Ce que cela change pour les foyers
Pour une famille qui fait ses courses chaque semaine, une hausse des prix à ce niveau se traduit par un impact concret sur le budget alimentaire : moins de marge de manœuvre pour diversifier les menus, substitution possible vers des produits moins frais ou transformés, et arbitrages sur d'autres postes de dépense. Les maraîchers expliquent qu'ils sont contraints d'augmenter leurs tarifs face à des volumes moindres et à des coûts de production parfois plus élevés (irrigation, remplacement de plants, pertes).

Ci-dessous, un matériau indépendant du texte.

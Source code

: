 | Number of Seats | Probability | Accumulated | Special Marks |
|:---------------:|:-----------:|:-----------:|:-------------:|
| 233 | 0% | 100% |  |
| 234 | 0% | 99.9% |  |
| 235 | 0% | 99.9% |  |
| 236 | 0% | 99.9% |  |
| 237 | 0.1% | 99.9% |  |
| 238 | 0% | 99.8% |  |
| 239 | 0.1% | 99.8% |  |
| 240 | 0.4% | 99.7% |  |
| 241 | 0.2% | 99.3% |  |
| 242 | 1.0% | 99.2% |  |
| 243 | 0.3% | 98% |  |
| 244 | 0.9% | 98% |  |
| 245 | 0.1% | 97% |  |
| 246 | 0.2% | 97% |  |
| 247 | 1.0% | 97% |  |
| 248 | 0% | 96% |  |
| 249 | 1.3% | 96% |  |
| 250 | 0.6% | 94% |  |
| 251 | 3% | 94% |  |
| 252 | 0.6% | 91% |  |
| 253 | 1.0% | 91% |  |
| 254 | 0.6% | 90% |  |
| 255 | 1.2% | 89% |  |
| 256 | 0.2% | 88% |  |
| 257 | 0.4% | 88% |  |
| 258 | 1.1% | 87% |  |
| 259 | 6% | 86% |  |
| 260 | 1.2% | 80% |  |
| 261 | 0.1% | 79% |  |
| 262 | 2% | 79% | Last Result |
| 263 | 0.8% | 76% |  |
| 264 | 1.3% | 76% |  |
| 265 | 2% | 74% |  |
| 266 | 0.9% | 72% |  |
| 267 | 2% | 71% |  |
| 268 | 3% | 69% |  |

Réactions et situations sur le terrain
Des productions locales, notamment celles des bassins maraîchers touchés, voient leurs volumes chuter. Les distributeurs et marchés locaux répercutent en partie ces hausses. Certains consommateurs constatent des prix « jamais vus » sur des produits comme la tomate selon des témoignages rapportés dans la presse.
« jamais vus »
- Augmentation moyenne : +10 % (conventionnel) ; +7 % (bio) entre 2025 et 2026.
- Causes : manque d'eau, canicule, volumes en baisse.
- Conséquences : pression accrue sur le budget alimentaire des ménages, arbitrages de consommation.
Quelques chiffres utiles
| Type de production | Variation des prix (2025→2026) |
|---|---|
| Conventionnel | +10 % |
| Bio | +7 % |
Vers quelles adaptations ?
Face à ces tensions, plusieurs réponses sont possibles : renforcement des aides à l'irrigation pour maintenir les surfaces productives, soutien ciblé aux producteurs sinistrés, ou encore campagnes d'information pour aider les consommateurs à adapter leurs achats (saisonnalité, producteurs locaux, conservation). À court terme, l'effet le plus direct reste celui sur le porte-monnaie des ménages lors des courses.
La crise climatique, quand elle touche l'agriculture, se traduit immédiatement en euros sur le chariot. Reste à suivre les mesures publiques et les initiatives locales pour limiter l'impact sur le pouvoir d'achat des Français.